[Provided data — start]
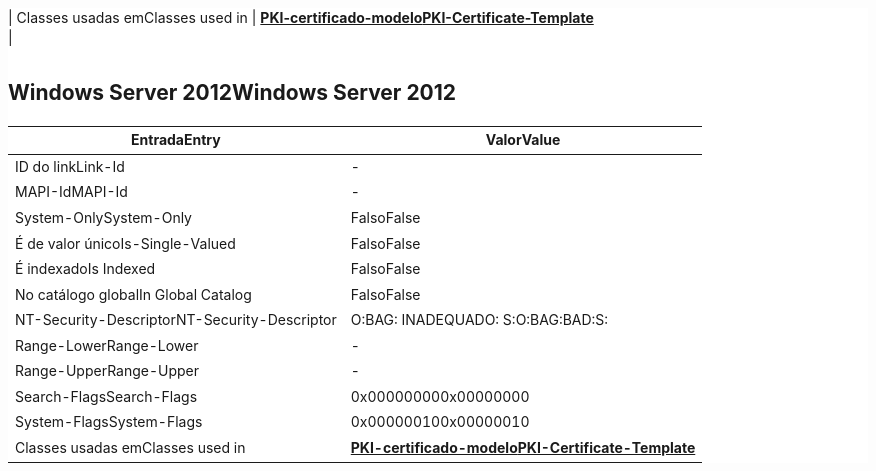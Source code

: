 | <span data-ttu-id="d0ac4-220">Classes usadas em</span><span class="sxs-lookup"><span data-stu-id="d0ac4-220">Classes used in</span></span>        | [<span data-ttu-id="d0ac4-221">**PKI-certificado-modelo**</span><span class="sxs-lookup"><span data-stu-id="d0ac4-221">**PKI-Certificate-Template**</span></span>](c-pkicertificatetemplate.md)<br/> |



## <a name="windows-server-2012"></a><span data-ttu-id="d0ac4-222">Windows Server 2012</span><span class="sxs-lookup"><span data-stu-id="d0ac4-222">Windows Server 2012</span></span>



| <span data-ttu-id="d0ac4-223">Entrada</span><span class="sxs-lookup"><span data-stu-id="d0ac4-223">Entry</span></span> | <span data-ttu-id="d0ac4-224">Valor</span><span class="sxs-lookup"><span data-stu-id="d0ac4-224">Value</span></span> |
|------------------------|-------------------------------------------------------------------------|
| <span data-ttu-id="d0ac4-225">ID do link</span><span class="sxs-lookup"><span data-stu-id="d0ac4-225">Link-Id</span></span>                | \-                                                                      |
| <span data-ttu-id="d0ac4-226">MAPI-Id</span><span class="sxs-lookup"><span data-stu-id="d0ac4-226">MAPI-Id</span></span>                | \-                                                                      |
| <span data-ttu-id="d0ac4-227">System-Only</span><span class="sxs-lookup"><span data-stu-id="d0ac4-227">System-Only</span></span>            | <span data-ttu-id="d0ac4-228">Falso</span><span class="sxs-lookup"><span data-stu-id="d0ac4-228">False</span></span>                                                                   |
| <span data-ttu-id="d0ac4-229">É de valor único</span><span class="sxs-lookup"><span data-stu-id="d0ac4-229">Is-Single-Valued</span></span>       | <span data-ttu-id="d0ac4-230">Falso</span><span class="sxs-lookup"><span data-stu-id="d0ac4-230">False</span></span>                                                                   |
| <span data-ttu-id="d0ac4-231">É indexado</span><span class="sxs-lookup"><span data-stu-id="d0ac4-231">Is Indexed</span></span>             | <span data-ttu-id="d0ac4-232">Falso</span><span class="sxs-lookup"><span data-stu-id="d0ac4-232">False</span></span>                                                                   |
| <span data-ttu-id="d0ac4-233">No catálogo global</span><span class="sxs-lookup"><span data-stu-id="d0ac4-233">In Global Catalog</span></span>      | <span data-ttu-id="d0ac4-234">Falso</span><span class="sxs-lookup"><span data-stu-id="d0ac4-234">False</span></span>                                                                   |
| <span data-ttu-id="d0ac4-235">NT-Security-Descriptor</span><span class="sxs-lookup"><span data-stu-id="d0ac4-235">NT-Security-Descriptor</span></span> | <span data-ttu-id="d0ac4-236">O:BAG: INADEQUADO: S:</span><span class="sxs-lookup"><span data-stu-id="d0ac4-236">O:BAG:BAD:S:</span></span>                                                            |
| <span data-ttu-id="d0ac4-237">Range-Lower</span><span class="sxs-lookup"><span data-stu-id="d0ac4-237">Range-Lower</span></span>            | \-                                                                      |
| <span data-ttu-id="d0ac4-238">Range-Upper</span><span class="sxs-lookup"><span data-stu-id="d0ac4-238">Range-Upper</span></span>            | \-                                                                      |
| <span data-ttu-id="d0ac4-239">Search-Flags</span><span class="sxs-lookup"><span data-stu-id="d0ac4-239">Search-Flags</span></span>           | <span data-ttu-id="d0ac4-240">0x00000000</span><span class="sxs-lookup"><span data-stu-id="d0ac4-240">0x00000000</span></span>                                                              |
| <span data-ttu-id="d0ac4-241">System-Flags</span><span class="sxs-lookup"><span data-stu-id="d0ac4-241">System-Flags</span></span>           | <span data-ttu-id="d0ac4-242">0x00000010</span><span class="sxs-lookup"><span data-stu-id="d0ac4-242">0x00000010</span></span>                                                              |
| <span data-ttu-id="d0ac4-243">Classes usadas em</span><span class="sxs-lookup"><span data-stu-id="d0ac4-243">Classes used in</span></span>        | [<span data-ttu-id="d0ac4-244">**PKI-certificado-modelo**</span><span class="sxs-lookup"><span data-stu-id="d0ac4-244">**PKI-Certificate-Template**</span></span>](c-pkicertificatetemplate.md)<br/> |



 

 





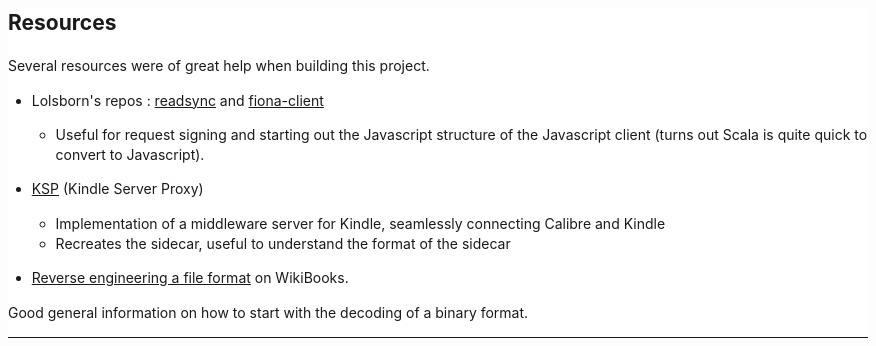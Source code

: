 ## Resources

Several resources were of great help when building this project.

* Lolsborn's repos : [readsync][] and [fiona-client][]

  - Useful for request signing and starting out the Javascript structure
  of the Javascript client (turns out Scala is quite quick to convert
  to Javascript).

* [KSP][] (Kindle Server Proxy)
  - Implementation of a middleware server for Kindle, seamlessly connecting Calibre and Kindle
  - Recreates the sidecar, useful to understand the format of the sidecar

* [Reverse engineering a file format](https://en.wikibooks.org/wiki/Reverse_Engineering/File_Formats
) on WikiBooks.

Good general information on how to start with the decoding of a binary
format.

-----------

[Cozy]: https://cozy.io
[Jest]: https://jestjs.io
[mitmproxy]: http://mitm.it/
[mitmproxy-transparent-mode]: https://docs.mitmproxy.org/stable/howto-transparent/
[node-forge]: https://www.npmjs.com/package/node-forge
[node-rsa]: https://www.npmjs.com/package/node-rsa
[readsync]: https://github.com/lolsborn/readsync
[fiona-client]: https://github.com/lolsborn/fiona-client
[binary-parser]: https://github.com/keichi/binary-parser
[binvis]: http://binvis.io/#/view/local?colors=magnitude&curve=scan
[codesandbox]: https://codesandbox.io
[KSP]: https://github.com/pwr/KSP
[hostapd]: https://w1.fi/hostapd/
[Genymotion]: https://genymotion.com
[jq]: https://stedolan.github.io/jq/
[tutorial-konnector]: https://docs.cozy.io/en/tutorials/konnector/
[whispersync-lib-code]: https://github.com/ptbrowne/whispersync-lib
[Provided data — finish]
About this exercise:
Please copy each line of the records above that holds the word "mitmproxy".

Written solution:
[mitmproxy]: http://mitm.it/
[mitmproxy-transparent-mode]: https://docs.mitmproxy.org/stable/howto-transparent/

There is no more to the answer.